═════ The data ═════

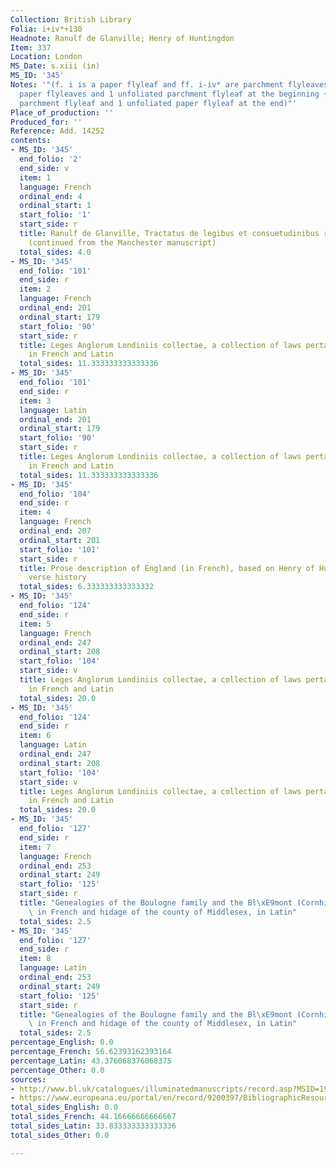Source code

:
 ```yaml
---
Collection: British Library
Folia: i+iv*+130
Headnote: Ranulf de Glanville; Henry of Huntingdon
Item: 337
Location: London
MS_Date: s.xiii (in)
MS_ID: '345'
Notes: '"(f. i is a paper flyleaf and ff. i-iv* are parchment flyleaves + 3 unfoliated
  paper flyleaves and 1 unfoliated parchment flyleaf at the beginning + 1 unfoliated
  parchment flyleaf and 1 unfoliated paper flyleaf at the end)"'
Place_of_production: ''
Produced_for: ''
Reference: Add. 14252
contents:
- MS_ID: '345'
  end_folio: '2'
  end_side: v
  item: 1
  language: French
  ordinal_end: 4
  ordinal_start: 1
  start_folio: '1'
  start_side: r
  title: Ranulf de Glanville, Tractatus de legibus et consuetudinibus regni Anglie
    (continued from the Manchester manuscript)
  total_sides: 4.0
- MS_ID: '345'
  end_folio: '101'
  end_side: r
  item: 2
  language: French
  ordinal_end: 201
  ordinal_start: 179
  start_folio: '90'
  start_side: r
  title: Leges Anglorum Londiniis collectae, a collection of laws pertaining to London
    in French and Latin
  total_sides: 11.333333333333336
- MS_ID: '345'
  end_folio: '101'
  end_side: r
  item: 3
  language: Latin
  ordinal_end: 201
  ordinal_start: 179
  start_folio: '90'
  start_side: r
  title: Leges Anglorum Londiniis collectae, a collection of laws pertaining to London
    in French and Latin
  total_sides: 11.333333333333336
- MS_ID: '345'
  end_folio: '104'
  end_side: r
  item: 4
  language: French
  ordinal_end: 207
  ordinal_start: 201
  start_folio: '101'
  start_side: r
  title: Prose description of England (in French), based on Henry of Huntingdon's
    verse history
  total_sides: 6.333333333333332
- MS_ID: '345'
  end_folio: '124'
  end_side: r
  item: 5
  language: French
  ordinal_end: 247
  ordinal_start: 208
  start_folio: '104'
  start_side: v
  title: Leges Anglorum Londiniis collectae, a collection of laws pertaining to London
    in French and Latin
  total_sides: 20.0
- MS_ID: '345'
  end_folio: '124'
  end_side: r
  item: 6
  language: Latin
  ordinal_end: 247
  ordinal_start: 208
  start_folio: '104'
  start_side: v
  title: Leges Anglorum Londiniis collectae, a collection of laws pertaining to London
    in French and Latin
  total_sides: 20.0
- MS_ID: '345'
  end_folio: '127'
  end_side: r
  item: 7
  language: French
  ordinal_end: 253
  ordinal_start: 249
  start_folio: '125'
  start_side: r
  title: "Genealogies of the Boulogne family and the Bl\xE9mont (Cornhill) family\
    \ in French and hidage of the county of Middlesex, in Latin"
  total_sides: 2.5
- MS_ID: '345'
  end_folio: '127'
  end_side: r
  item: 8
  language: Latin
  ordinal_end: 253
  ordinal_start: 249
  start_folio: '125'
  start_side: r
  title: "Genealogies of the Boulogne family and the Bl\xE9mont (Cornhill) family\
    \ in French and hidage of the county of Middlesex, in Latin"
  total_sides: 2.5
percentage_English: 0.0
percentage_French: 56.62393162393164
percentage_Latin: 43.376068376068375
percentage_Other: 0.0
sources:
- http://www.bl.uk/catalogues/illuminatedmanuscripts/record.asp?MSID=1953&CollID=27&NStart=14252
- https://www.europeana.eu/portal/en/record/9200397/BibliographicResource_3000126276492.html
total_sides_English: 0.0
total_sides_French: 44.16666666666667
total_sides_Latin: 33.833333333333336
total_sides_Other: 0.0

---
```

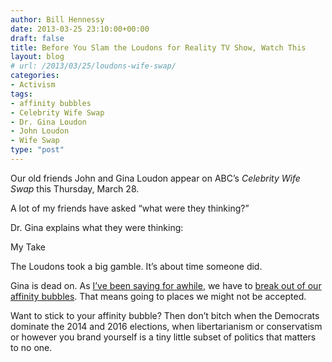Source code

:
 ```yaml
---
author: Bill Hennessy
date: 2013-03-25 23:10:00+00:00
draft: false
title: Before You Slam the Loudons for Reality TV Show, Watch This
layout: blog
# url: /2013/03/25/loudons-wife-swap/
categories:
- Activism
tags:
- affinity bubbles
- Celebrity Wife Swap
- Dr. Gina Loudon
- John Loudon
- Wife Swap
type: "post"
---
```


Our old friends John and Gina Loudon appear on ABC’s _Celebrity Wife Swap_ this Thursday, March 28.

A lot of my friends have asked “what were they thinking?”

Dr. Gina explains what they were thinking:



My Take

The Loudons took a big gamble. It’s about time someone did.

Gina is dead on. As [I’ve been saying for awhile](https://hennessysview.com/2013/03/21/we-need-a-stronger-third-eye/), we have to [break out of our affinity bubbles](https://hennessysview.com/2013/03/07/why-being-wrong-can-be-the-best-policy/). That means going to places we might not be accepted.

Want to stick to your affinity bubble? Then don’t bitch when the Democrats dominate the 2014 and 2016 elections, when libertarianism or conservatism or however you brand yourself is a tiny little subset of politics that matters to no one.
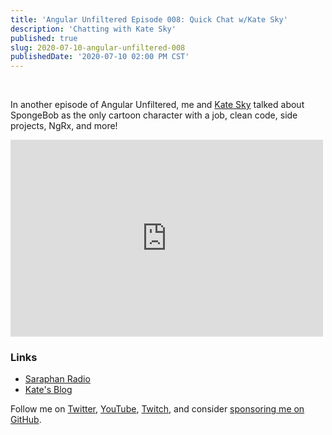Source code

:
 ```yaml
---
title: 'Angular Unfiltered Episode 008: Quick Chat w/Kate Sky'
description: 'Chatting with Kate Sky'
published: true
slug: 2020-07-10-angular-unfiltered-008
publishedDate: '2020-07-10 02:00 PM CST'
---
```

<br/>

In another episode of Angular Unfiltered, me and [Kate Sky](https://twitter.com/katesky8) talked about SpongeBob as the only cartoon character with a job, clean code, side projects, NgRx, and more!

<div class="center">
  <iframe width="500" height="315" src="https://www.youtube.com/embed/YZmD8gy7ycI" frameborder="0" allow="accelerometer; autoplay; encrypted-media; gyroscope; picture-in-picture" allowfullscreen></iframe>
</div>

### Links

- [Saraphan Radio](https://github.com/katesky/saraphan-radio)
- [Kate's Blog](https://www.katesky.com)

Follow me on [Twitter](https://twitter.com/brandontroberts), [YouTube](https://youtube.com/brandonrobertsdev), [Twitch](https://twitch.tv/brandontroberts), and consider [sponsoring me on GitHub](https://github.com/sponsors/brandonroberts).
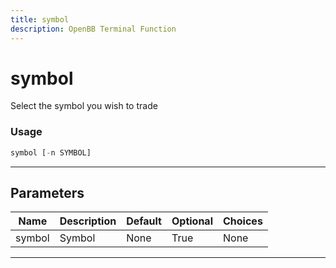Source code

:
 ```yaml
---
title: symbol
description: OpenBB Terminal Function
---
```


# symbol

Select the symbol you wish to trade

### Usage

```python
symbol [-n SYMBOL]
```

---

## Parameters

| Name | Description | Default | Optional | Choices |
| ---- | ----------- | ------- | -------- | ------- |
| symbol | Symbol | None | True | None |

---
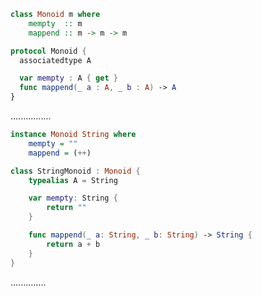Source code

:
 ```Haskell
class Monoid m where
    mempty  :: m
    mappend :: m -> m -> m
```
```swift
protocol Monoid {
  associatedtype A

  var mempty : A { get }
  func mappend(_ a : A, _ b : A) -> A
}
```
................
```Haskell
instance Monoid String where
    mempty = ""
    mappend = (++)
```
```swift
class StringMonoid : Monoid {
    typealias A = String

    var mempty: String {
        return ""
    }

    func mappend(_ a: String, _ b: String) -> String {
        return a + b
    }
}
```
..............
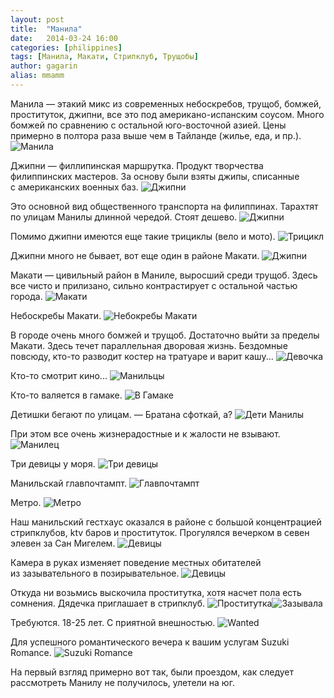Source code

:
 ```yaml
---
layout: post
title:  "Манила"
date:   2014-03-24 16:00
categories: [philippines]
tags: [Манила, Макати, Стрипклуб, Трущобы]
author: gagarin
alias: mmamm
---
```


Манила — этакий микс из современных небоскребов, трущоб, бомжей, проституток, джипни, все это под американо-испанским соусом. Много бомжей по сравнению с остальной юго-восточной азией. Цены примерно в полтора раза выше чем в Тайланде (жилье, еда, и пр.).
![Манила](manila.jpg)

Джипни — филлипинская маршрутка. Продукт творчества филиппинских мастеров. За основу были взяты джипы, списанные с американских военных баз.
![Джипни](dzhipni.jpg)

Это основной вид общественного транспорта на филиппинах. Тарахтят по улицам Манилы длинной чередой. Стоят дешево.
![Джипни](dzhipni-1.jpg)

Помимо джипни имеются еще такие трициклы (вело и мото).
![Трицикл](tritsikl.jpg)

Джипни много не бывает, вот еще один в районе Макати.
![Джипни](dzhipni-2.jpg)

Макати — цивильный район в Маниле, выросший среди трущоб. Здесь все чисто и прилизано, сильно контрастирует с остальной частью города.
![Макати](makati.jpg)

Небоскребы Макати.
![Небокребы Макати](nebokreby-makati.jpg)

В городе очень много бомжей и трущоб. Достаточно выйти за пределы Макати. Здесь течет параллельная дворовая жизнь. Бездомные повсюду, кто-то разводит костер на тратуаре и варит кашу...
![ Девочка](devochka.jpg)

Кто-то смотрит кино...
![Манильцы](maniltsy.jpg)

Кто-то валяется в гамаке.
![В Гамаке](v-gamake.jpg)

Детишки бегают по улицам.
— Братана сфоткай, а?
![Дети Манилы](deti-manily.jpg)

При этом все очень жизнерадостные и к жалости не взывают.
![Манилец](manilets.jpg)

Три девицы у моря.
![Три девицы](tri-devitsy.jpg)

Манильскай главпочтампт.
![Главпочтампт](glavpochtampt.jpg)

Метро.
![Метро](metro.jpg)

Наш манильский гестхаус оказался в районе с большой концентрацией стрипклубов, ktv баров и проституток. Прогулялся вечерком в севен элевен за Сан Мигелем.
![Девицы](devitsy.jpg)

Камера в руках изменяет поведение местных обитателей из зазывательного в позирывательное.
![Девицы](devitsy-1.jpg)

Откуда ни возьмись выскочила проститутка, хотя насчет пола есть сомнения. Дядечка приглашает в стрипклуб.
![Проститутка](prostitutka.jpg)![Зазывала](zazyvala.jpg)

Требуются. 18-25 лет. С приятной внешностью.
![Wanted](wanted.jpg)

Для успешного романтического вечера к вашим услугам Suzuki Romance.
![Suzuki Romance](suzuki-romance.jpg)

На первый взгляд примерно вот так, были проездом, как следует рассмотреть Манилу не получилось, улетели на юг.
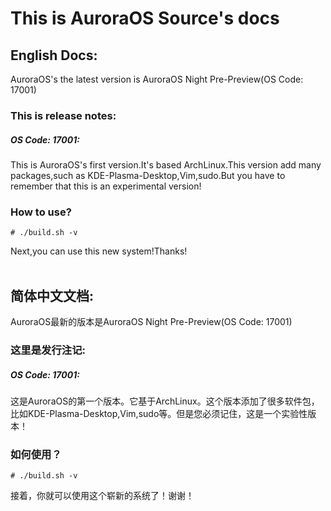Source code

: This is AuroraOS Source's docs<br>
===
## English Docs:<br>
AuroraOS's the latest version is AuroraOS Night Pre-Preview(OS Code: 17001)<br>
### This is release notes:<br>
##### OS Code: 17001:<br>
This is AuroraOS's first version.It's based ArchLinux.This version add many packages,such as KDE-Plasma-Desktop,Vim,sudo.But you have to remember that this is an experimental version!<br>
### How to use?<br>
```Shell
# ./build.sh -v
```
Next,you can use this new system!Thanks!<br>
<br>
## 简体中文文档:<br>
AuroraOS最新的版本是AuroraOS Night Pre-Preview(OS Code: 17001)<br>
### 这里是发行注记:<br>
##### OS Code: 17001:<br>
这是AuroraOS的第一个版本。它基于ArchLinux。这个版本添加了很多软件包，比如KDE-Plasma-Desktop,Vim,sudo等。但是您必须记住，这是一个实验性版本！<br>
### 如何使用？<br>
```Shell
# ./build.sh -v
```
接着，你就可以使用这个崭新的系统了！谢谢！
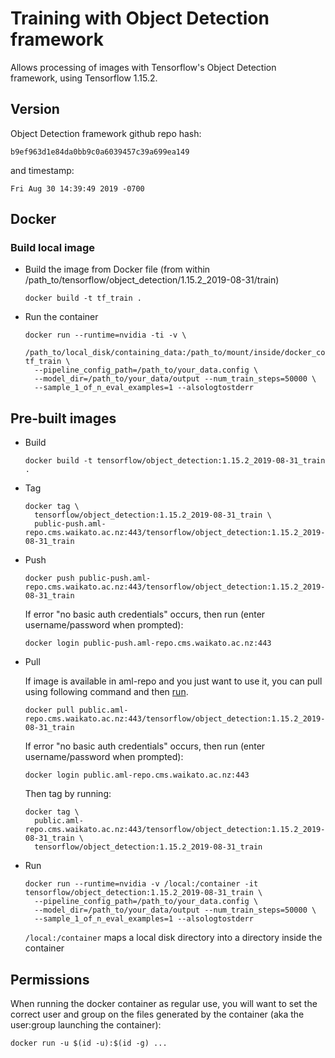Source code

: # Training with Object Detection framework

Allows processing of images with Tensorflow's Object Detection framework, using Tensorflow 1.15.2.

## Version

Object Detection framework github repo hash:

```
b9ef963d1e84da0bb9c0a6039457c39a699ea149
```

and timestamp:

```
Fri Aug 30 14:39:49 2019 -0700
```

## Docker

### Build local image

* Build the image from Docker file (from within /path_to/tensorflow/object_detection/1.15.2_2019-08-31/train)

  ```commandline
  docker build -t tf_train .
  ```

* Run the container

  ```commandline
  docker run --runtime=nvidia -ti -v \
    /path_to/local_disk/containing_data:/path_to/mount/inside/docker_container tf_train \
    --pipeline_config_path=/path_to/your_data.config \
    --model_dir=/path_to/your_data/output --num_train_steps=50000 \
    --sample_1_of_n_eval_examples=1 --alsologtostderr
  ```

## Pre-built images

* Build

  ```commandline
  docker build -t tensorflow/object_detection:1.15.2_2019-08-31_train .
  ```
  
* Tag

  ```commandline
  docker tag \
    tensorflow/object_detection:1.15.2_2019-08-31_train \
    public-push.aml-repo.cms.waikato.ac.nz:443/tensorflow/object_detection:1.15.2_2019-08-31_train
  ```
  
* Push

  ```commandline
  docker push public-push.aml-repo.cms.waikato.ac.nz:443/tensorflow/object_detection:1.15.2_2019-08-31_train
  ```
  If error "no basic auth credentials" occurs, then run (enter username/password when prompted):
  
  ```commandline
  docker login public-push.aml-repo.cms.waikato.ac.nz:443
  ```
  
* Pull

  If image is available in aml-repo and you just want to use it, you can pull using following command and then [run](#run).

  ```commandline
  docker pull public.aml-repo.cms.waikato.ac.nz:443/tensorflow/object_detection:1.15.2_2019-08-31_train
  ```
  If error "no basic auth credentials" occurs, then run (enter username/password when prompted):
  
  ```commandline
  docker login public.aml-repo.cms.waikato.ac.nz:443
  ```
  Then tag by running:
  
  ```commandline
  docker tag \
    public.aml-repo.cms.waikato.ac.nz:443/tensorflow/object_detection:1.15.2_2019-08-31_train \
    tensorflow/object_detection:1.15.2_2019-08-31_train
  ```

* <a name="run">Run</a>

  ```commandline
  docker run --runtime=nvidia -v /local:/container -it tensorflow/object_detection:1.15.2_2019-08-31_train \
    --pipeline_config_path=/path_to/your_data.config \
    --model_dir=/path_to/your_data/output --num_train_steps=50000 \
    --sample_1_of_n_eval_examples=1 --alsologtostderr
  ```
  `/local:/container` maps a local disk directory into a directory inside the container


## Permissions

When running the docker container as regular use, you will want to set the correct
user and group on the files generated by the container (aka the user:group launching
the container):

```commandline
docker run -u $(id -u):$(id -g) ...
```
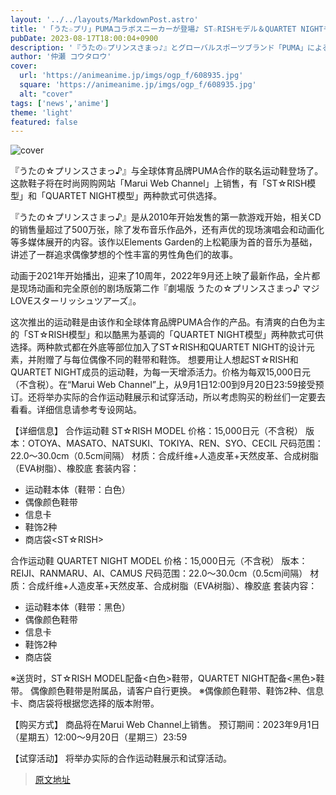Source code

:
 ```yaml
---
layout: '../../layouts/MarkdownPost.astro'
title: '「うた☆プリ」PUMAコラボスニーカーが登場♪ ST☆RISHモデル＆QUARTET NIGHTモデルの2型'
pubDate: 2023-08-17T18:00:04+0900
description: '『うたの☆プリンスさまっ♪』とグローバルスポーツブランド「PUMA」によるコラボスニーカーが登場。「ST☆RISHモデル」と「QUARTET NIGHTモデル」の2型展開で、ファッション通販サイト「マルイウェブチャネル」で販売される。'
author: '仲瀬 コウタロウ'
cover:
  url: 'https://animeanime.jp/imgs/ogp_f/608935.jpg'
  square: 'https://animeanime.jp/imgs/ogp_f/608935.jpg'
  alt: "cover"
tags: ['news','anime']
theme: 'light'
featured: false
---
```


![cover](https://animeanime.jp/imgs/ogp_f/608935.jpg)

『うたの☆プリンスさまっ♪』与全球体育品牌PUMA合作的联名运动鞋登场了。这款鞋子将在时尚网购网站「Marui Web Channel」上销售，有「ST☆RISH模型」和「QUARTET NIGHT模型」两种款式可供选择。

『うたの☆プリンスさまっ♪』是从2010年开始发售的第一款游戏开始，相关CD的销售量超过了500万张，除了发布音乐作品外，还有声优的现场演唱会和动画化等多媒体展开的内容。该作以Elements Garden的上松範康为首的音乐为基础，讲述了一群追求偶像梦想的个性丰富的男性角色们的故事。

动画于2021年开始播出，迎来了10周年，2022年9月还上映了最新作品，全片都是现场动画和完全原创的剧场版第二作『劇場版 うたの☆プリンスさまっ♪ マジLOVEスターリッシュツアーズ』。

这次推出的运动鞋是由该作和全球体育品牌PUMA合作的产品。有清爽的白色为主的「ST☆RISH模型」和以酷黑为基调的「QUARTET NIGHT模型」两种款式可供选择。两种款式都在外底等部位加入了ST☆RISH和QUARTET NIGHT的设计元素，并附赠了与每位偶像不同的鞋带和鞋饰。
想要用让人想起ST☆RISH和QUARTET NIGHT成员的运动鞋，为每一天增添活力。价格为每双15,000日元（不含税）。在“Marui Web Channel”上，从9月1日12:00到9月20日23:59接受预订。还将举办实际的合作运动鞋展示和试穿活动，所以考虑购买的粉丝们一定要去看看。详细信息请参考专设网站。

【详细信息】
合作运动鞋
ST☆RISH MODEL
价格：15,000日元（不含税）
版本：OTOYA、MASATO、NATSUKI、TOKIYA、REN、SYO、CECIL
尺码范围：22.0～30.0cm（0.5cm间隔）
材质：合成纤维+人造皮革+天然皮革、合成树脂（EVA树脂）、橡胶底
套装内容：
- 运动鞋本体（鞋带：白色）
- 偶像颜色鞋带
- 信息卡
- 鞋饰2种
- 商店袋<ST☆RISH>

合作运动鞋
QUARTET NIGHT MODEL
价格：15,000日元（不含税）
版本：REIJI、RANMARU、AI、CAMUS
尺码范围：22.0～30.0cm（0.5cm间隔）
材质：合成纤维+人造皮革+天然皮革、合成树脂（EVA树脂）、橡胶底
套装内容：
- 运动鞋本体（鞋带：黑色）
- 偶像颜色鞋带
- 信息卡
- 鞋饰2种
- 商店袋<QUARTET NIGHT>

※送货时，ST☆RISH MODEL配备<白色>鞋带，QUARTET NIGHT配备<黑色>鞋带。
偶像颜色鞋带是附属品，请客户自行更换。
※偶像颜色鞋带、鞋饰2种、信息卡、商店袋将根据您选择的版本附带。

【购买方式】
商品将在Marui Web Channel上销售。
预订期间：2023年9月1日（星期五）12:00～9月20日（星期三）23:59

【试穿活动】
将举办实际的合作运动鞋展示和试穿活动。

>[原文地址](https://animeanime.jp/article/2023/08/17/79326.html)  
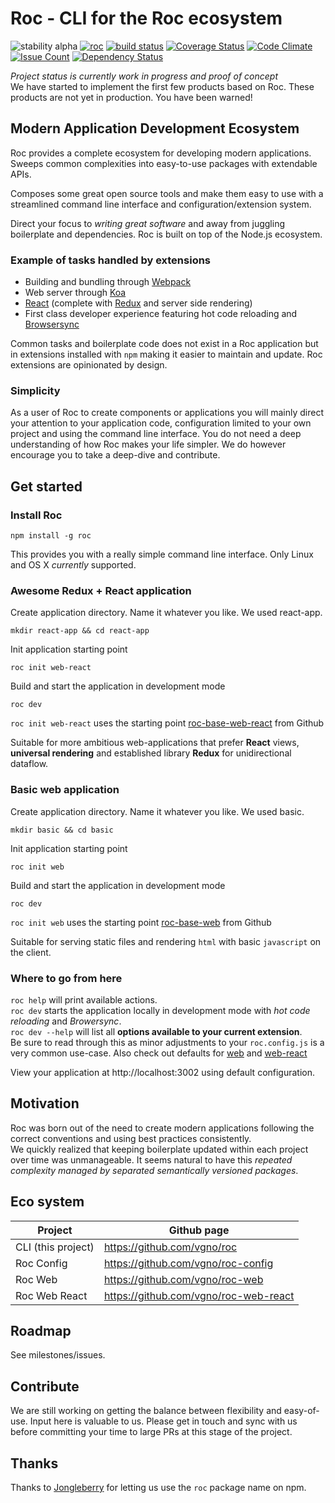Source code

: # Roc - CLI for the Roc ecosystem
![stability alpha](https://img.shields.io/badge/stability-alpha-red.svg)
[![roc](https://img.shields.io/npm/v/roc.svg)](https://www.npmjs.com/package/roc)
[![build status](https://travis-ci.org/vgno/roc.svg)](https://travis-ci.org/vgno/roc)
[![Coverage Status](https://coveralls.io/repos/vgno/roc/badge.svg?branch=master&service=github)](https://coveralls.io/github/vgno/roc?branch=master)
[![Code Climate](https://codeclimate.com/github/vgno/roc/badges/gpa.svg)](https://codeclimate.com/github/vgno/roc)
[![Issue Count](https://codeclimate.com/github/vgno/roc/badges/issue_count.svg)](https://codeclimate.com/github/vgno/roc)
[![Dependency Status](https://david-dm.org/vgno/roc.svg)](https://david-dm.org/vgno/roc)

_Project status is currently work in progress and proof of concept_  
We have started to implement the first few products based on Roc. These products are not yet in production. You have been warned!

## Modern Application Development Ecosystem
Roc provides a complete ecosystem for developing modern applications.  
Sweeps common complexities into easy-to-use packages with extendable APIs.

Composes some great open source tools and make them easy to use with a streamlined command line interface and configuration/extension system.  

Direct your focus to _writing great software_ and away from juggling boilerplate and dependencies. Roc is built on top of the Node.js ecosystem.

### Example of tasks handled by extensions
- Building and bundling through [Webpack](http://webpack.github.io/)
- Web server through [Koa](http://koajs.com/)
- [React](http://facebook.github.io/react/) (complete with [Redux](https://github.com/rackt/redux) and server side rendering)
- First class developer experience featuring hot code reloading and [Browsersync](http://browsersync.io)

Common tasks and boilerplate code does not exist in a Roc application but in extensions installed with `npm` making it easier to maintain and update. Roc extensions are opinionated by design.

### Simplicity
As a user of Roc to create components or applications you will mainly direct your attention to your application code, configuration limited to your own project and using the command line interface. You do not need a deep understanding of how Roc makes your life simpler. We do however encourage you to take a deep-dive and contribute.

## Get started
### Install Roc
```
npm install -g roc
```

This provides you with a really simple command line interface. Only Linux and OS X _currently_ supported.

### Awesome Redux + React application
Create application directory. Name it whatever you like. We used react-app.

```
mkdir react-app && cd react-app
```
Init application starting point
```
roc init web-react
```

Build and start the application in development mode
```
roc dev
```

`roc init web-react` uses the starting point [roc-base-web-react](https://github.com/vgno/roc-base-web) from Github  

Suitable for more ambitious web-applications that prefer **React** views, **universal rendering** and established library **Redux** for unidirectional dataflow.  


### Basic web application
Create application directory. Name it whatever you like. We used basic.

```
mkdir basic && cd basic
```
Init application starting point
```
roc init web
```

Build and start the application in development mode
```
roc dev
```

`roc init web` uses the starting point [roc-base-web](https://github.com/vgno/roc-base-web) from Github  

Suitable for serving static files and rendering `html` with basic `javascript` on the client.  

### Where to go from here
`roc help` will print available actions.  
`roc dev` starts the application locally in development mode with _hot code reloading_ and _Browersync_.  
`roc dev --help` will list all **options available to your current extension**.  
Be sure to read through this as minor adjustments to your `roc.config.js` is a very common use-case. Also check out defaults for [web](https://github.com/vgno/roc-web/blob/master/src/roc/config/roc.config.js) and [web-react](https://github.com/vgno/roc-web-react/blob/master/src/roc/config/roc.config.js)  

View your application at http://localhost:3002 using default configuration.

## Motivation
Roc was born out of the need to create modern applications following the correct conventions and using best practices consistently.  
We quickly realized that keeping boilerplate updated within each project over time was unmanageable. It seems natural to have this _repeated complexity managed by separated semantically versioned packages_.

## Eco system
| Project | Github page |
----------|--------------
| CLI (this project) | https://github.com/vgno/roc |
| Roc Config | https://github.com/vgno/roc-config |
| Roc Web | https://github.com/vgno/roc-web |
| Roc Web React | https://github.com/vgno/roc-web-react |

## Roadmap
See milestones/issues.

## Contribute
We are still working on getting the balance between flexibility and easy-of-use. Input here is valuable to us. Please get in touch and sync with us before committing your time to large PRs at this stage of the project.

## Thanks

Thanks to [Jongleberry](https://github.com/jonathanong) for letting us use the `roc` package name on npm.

═════

What is expected.
The answer is each line in which the word "public" occurs, copied from the material above.

Exercise answer.
    public-push.aml-repo.cms.waikato.ac.nz:443/tensorflow/object_detection:1.15.2_2019-08-31_train
  docker push public-push.aml-repo.cms.waikato.ac.nz:443/tensorflow/object_detection:1.15.2_2019-08-31_train
  docker login public-push.aml-repo.cms.waikato.ac.nz:443
  docker pull public.aml-repo.cms.waikato.ac.nz:443/tensorflow/object_detection:1.15.2_2019-08-31_train
  docker login public.aml-repo.cms.waikato.ac.nz:443
    public.aml-repo.cms.waikato.ac.nz:443/tensorflow/object_detection:1.15.2_2019-08-31_train \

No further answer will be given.